From the listing below, extract each entry exactly as written, minus the images.

****************************************

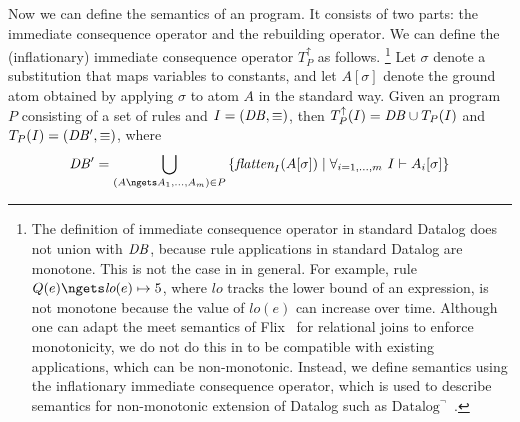 Now we can define the semantics of an \egglog program.
It consists of two parts: the immediate consequence operator and the rebuilding operator.
We can define the (inflationary) immediate consequence
 operator $T^\uparrow_P$ as follows.%
 \footnote{
     The definition of immediate consequence operator
      in standard Datalog does not union with $\DB{}$,
     because rule applications in standard Datalog are monotone.
     This is not the case in \egglog in general.
     For example, rule $Q(e)\ngets \textit{lo}(e)\mapsto 5$, where 
      $\textit{lo}$ tracks the lower bound of an expression,
     is not monotone because the value of $\textit{lo}(e)$ can increase over time.
     Although one can adapt the meet semantics of Flix~\citep{flix} for relational joins to enforce monotonicity, 
     we do not do this in \egglog to be compatible with existing \egg applications, 
     which can be non-monotonic.
     Instead, we define \egglog semantics using the inflationary immediate consequence operator, 
     which is used to describe semantics for non-monotonic extension of Datalog such as $\text{Datalog}^\neg$~\citep{neg-by-fixpoint}.
 }
Let $\sigma$ denote a substitution that maps variables to constants,
 and let $A[\sigma]$ denote the ground atom obtained by applying $\sigma$ to atom $A$
 in the standard way.
Given an \egglog program $P$ 
 consisting of a set of rules and $I=(\DB{}, \equiv)$,
 then $T^{\uparrow}_P(I)=\DB\cup T_P(I)$ and $T_P(I)=(\DB{}', \equiv)$, where
\[
    \DB{}'=
    \bigcup_{
        (A\ngets A_1,\ldots, A_m) \in P
    }
    \left\{ 
        \displaystyle
        \textit{flatten}_I(A[\sigma])\mid
        \forall_{i=1,\ldots,m}\ 
        I\vdash A_i[\sigma]
    \right\}
\]


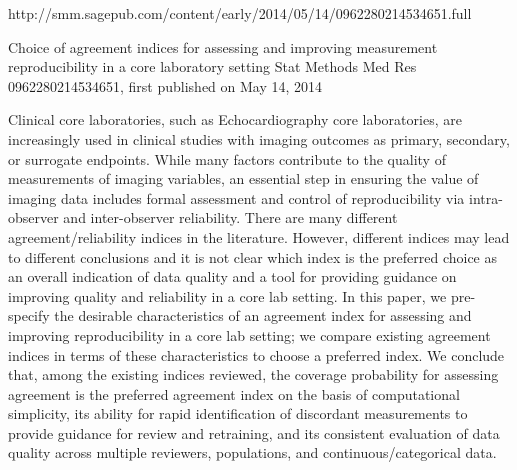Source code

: http://smm.sagepub.com/content/early/2014/05/14/0962280214534651.full

Choice of agreement indices for assessing and improving measurement reproducibility in a core laboratory setting
Stat Methods Med Res 0962280214534651, first published on May 14, 2014

Clinical core laboratories, such as Echocardiography core laboratories, are increasingly used in clinical studies with imaging outcomes as primary, secondary, or surrogate endpoints. While many factors contribute to the quality of measurements of imaging variables, an essential step in ensuring the value of imaging data includes formal assessment and control of reproducibility via intra-observer and inter-observer reliability. There are many different agreement/reliability indices in the literature. However, different indices may lead to different conclusions and it is not clear which index is the preferred choice as an overall indication of data quality and a tool for providing guidance on improving quality and reliability in a core lab setting. In this paper, we pre-specify the desirable characteristics of an agreement index for assessing and improving reproducibility in a core lab setting; we compare existing agreement indices in terms of these characteristics to choose a preferred index. We conclude that, among the existing indices reviewed, the coverage probability for assessing agreement is the preferred agreement index on the basis of computational simplicity, its ability for rapid identification of discordant measurements to provide guidance for review and retraining, and its consistent evaluation of data quality across multiple reviewers, populations, and continuous/categorical data.


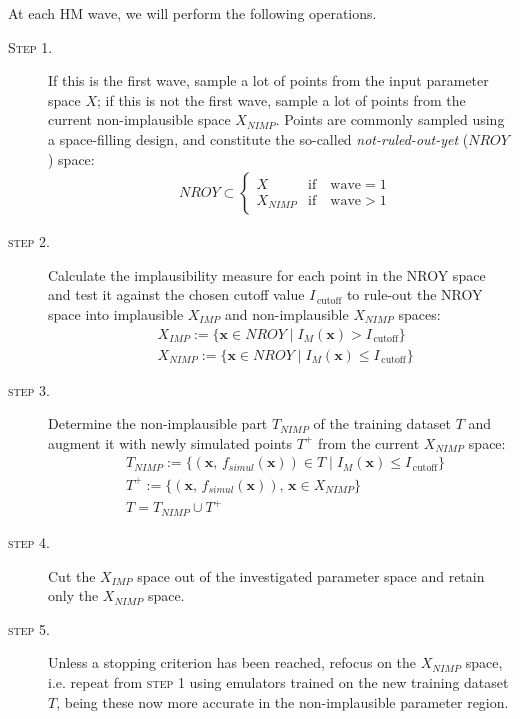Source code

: \vspace{0.2cm}\noindent
At each HM wave, we will perform the following operations.

\begin{description}
    \item[\textsc{Step 1.}] If this is the first wave, sample a lot of points from the input parameter space $X$; if this is not the first wave, sample a lot of points from the current non-implausible space $X_{NIMP}$. Points are commonly sampled using a space-filling design, and constitute the so-called \textit{not-ruled-out-yet} ($NROY$) space:
    \begin{align*}
        & NROY\subset\begin{cases}
        X &\text{if}\quad \text{wave}=1 \\
        X_{NIMP} &\text{if}\quad \text{wave}>1
        \end{cases}
    \end{align*} 
    \item[\textsc{step 2.}] Calculate the implausibility measure for each point in the NROY space and test it against the chosen cutoff value $I_{\,\text{cutoff}}$ to rule-out the NROY space into implausible $X_{IMP}$ and non-implausible $X_{NIMP}$ spaces:
    \begin{align*}
        & X_{IMP} := \{\mathbf{x}\in NROY\;\vert\;I_{M}(\mathbf{x}) > I_{\,\text{cutoff}}\} \\
        & X_{NIMP} := \{\mathbf{x}\in NROY\;\vert\;I_{M}(\mathbf{x}) \le I_{\,\text{cutoff}}\}
    \end{align*}
    \item[\textsc{step 3.}] Determine the non-implausible part $T_{NIMP}$ of the training dataset $T$ and augment it with newly simulated points $T^{+}$ from the current $X_{NIMP}$ space:
    \begin{align*}
        & T_{NIMP} := \{(\mathbf{x},\,f_{simul}(\mathbf{x}))\in T\;\vert\;I_{M}(\mathbf{x}) \le I_{\,\text{cutoff}}\} \\
        & T^{+} := \{(\mathbf{x},\,f_{simul}(\mathbf{x})),\,\mathbf{x}\in X_{NIMP}\} \\
        & T = T_{NIMP}\cup T^{+}
    \end{align*}
    \item[\textsc{step 4.}] Cut the $X_{IMP}$ space out of the investigated parameter space and retain only the $X_{NIMP}$ space.
    \item[\textsc{step 5.}] Unless a stopping criterion has been reached, refocus on the $X_{NIMP}$ space, i.e. repeat from \textsc{step 1} using emulators trained on the new training dataset $T$, being these now more accurate in the non-implausible parameter region.
\end{description}

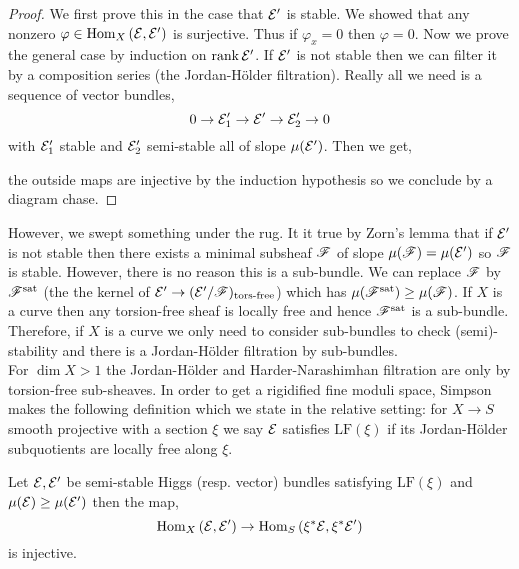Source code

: \documentclass[12pt]{article}
\begin{document}
\begin{proof}
We first prove this in the case that $\mathcal{E}'$ is stable. We showed that any nonzero $\varphi \in \mathrm{Hom}_{X} \left( \mathcal{E}, \mathcal{E}' \right)$ is surjective. Thus if $\varphi_x = 0$ then $\varphi = 0$. Now we prove the general case by induction on $\operatorname{\mathrm{rank}}{\mathcal{E}'}$. If $\mathcal{E}'$ is not stable then we can filter it by a composition series (the Jordan-H\"{o}lder filtration). Really all we need is a sequence of vector bundles,
\[ 0 \to \mathcal{E}'_1 \to \mathcal{E}' \to \mathcal{E}'_2 \to 0 \] 
with $\mathcal{E}'_1$ stable and $\mathcal{E}'_2$ semi-stable all of slope $\mu(\mathcal{E}')$. Then we get,
\begin{center}
\end{center}
the outside maps are injective by the induction hypothesis so we conclude by a diagram chase.
\end{proof}

\newcommand{\sat}{\mathrm{sat}}
\newcommand{\LF}{\mathrm{LF}}

However, we swept something under the rug. It it true by Zorn's lemma that if $\mathcal{E}'$ is not stable then there exists a minimal subsheaf $\mathscr{F}$ of slope $\mu(\mathscr{F}) = \mu(\mathcal{E}')$ so $\mathscr{F}$ is stable. However, there is no reason this is a sub-bundle. We can replace $\mathscr{F}$ by $\F^{\sat}$ (the the kernel of $\mathcal{E}' \to (\mathcal{E}'/\mathscr{F})_{\text{tors-free}}$) which has $\mu(\F^{\sat}) \ge \mu(\F)$. If $X$ is a curve then any torsion-free sheaf is locally free and hence $\F^{\sat}$ is a sub-bundle. Therefore, if $X$ is a curve we only need to consider sub-bundles to check (semi)-stability and there is a Jordan-H\"{o}lder filtration by sub-bundles.
\bigskip\\
For $\dim{X} > 1$ the Jordan-H\"{o}lder and Harder-Narashimhan filtration are only by torsion-free sub-sheaves. In order to get a rigidified fine moduli space, Simpson makes the following definition which we state in the relative setting: for $X \to S$ smooth projective with a section $\xi$ we say $\mathcal{E}$ satisfies $\LF(\xi)$ if its Jordan-H\"{o}lder subquotients are locally free along $\xi$. 

\begin{prop}
Let $\mathcal{E}, \mathcal{E}'$ be semi-stable Higgs (resp. vector) bundles satisfying $\LF(\xi)$ and $\mu(\mathcal{E}) \ge \mu(\mathcal{E}')$ then the map,
\[ \mathrm{Hom}_{X} \left( \mathcal{E}, \mathcal{E}' \right) \to \mathrm{Hom}_{S} \left( \xi^* \mathcal{E}, \xi^* \mathcal{E}' \right) \]
is injective.
\end{prop}
\end{document}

****************************************

- [Exercise output]:
 Now we can define the semantics of an \egglog program.
It consists of two parts: the immediate consequence operator and the rebuilding operator.
We can define the (inflationary) immediate consequence
 operator $T^\uparrow_P$ as follows.%
 \footnote{
     The definition of immediate consequence operator
      in standard Datalog does not union with $\DB{}$,
     because rule applications in standard Datalog are monotone.
     This is not the case in \egglog in general.
     For example, rule $Q(e)\ngets \textit{lo}(e)\mapsto 5$, where 
      $\textit{lo}$ tracks the lower bound of an expression,
     is not monotone because the value of $\textit{lo}(e)$ can increase over time.
     Although one can adapt the meet semantics of Flix~\citep{flix} for relational joins to enforce monotonicity, 
     we do not do this in \egglog to be compatible with existing \egg applications, 
     which can be non-monotonic.
     Instead, we define \egglog semantics using the inflationary immediate consequence operator, 
     which is used to describe semantics for non-monotonic extension of Datalog such as $\text{Datalog}^\neg$~\citep{neg-by-fixpoint}.
 }
Let $\sigma$ denote a substitution that maps variables to constants,
 and let $A[\sigma]$ denote the ground atom obtained by applying $\sigma$ to atom $A$
 in the standard way.
Given an \egglog program $P$ 
 consisting of a set of rules and $I=(\DB{}, \equiv)$,
 then $T^{\uparrow}_P(I)=\DB\cup T_P(I)$ and $T_P(I)=(\DB{}', \equiv)$, where
\[
    \DB{}'=
    \bigcup_{
        (A\ngets A_1,\ldots, A_m) \in P
    }
    \left\{ 
        \displaystyle
        \textit{flatten}_I(A[\sigma])\mid
        \forall_{i=1,\ldots,m}\ 
        I\vdash A_i[\sigma]
    \right\}
\]


Source code

: http://smm.sagepub.com/content/early/2014/05/14/0962280214534651.full

Choice of agreement indices for assessing and improving measurement reproducibility in a core laboratory setting
Stat Methods Med Res 0962280214534651, first published on May 14, 2014

Clinical core laboratories, such as Echocardiography core laboratories, are increasingly used in clinical studies with imaging outcomes as primary, secondary, or surrogate endpoints. While many factors contribute to the quality of measurements of imaging variables, an essential step in ensuring the value of imaging data includes formal assessment and control of reproducibility via intra-observer and inter-observer reliability. There are many different agreement/reliability indices in the literature. However, different indices may lead to different conclusions and it is not clear which index is the preferred choice as an overall indication of data quality and a tool for providing guidance on improving quality and reliability in a core lab setting. In this paper, we pre-specify the desirable characteristics of an agreement index for assessing and improving reproducibility in a core lab setting; we compare existing agreement indices in terms of these characteristics to choose a preferred index. We conclude that, among the existing indices reviewed, the coverage probability for assessing agreement is the preferred agreement index on the basis of computational simplicity, its ability for rapid identification of discordant measurements to provide guidance for review and retraining, and its consistent evaluation of data quality across multiple reviewers, populations, and continuous/categorical data.


Source code

: \vspace{0.2cm}\noindent
At each HM wave, we will perform the following operations.

\begin{description}
    \item[\textsc{Step 1.}] If this is the first wave, sample a lot of points from the input parameter space $X$; if this is not the first wave, sample a lot of points from the current non-implausible space $X_{NIMP}$. Points are commonly sampled using a space-filling design, and constitute the so-called \textit{not-ruled-out-yet} ($NROY$) space:
    \begin{align*}
        & NROY\subset\begin{cases}
        X &\text{if}\quad \text{wave}=1 \\
        X_{NIMP} &\text{if}\quad \text{wave}>1
        \end{cases}
    \end{align*} 
    \item[\textsc{step 2.}] Calculate the implausibility measure for each point in the NROY space and test it against the chosen cutoff value $I_{\,\text{cutoff}}$ to rule-out the NROY space into implausible $X_{IMP}$ and non-implausible $X_{NIMP}$ spaces:
    \begin{align*}
        & X_{IMP} := \{\mathbf{x}\in NROY\;\vert\;I_{M}(\mathbf{x}) > I_{\,\text{cutoff}}\} \\
        & X_{NIMP} := \{\mathbf{x}\in NROY\;\vert\;I_{M}(\mathbf{x}) \le I_{\,\text{cutoff}}\}
    \end{align*}
    \item[\textsc{step 3.}] Determine the non-implausible part $T_{NIMP}$ of the training dataset $T$ and augment it with newly simulated points $T^{+}$ from the current $X_{NIMP}$ space:
    \begin{align*}
        & T_{NIMP} := \{(\mathbf{x},\,f_{simul}(\mathbf{x}))\in T\;\vert\;I_{M}(\mathbf{x}) \le I_{\,\text{cutoff}}\} \\
        & T^{+} := \{(\mathbf{x},\,f_{simul}(\mathbf{x})),\,\mathbf{x}\in X_{NIMP}\} \\
        & T = T_{NIMP}\cup T^{+}
    \end{align*}
    \item[\textsc{step 4.}] Cut the $X_{IMP}$ space out of the investigated parameter space and retain only the $X_{NIMP}$ space.
    \item[\textsc{step 5.}] Unless a stopping criterion has been reached, refocus on the $X_{NIMP}$ space, i.e. repeat from \textsc{step 1} using emulators trained on the new training dataset $T$, being these now more accurate in the non-implausible parameter region.
\end{description}

Source code

: \documentclass[12pt]{article}
\begin{document}
\begin{proof}
We first prove this in the case that $\mathcal{E}'$ is stable. We showed that any nonzero $\varphi \in \mathrm{Hom}_{X} \left( \mathcal{E}, \mathcal{E}' \right)$ is surjective. Thus if $\varphi_x = 0$ then $\varphi = 0$. Now we prove the general case by induction on $\operatorname{\mathrm{rank}}{\mathcal{E}'}$. If $\mathcal{E}'$ is not stable then we can filter it by a composition series (the Jordan-H\"{o}lder filtration). Really all we need is a sequence of vector bundles,
\[ 0 \to \mathcal{E}'_1 \to \mathcal{E}' \to \mathcal{E}'_2 \to 0 \] 
with $\mathcal{E}'_1$ stable and $\mathcal{E}'_2$ semi-stable all of slope $\mu(\mathcal{E}')$. Then we get,
\begin{center}
\end{center}
the outside maps are injective by the induction hypothesis so we conclude by a diagram chase.
\end{proof}

\newcommand{\sat}{\mathrm{sat}}
\newcommand{\LF}{\mathrm{LF}}

However, we swept something under the rug. It it true by Zorn's lemma that if $\mathcal{E}'$ is not stable then there exists a minimal subsheaf $\mathscr{F}$ of slope $\mu(\mathscr{F}) = \mu(\mathcal{E}')$ so $\mathscr{F}$ is stable. However, there is no reason this is a sub-bundle. We can replace $\mathscr{F}$ by $\F^{\sat}$ (the the kernel of $\mathcal{E}' \to (\mathcal{E}'/\mathscr{F})_{\text{tors-free}}$) which has $\mu(\F^{\sat}) \ge \mu(\F)$. If $X$ is a curve then any torsion-free sheaf is locally free and hence $\F^{\sat}$ is a sub-bundle. Therefore, if $X$ is a curve we only need to consider sub-bundles to check (semi)-stability and there is a Jordan-H\"{o}lder filtration by sub-bundles.
\bigskip\\
For $\dim{X} > 1$ the Jordan-H\"{o}lder and Harder-Narashimhan filtration are only by torsion-free sub-sheaves. In order to get a rigidified fine moduli space, Simpson makes the following definition which we state in the relative setting: for $X \to S$ smooth projective with a section $\xi$ we say $\mathcal{E}$ satisfies $\LF(\xi)$ if its Jordan-H\"{o}lder subquotients are locally free along $\xi$. 

\begin{prop}
Let $\mathcal{E}, \mathcal{E}'$ be semi-stable Higgs (resp. vector) bundles satisfying $\LF(\xi)$ and $\mu(\mathcal{E}) \ge \mu(\mathcal{E}')$ then the map,
\[ \mathrm{Hom}_{X} \left( \mathcal{E}, \mathcal{E}' \right) \to \mathrm{Hom}_{S} \left( \xi^* \mathcal{E}, \xi^* \mathcal{E}' \right) \]
is injective.
\end{prop}
\end{document}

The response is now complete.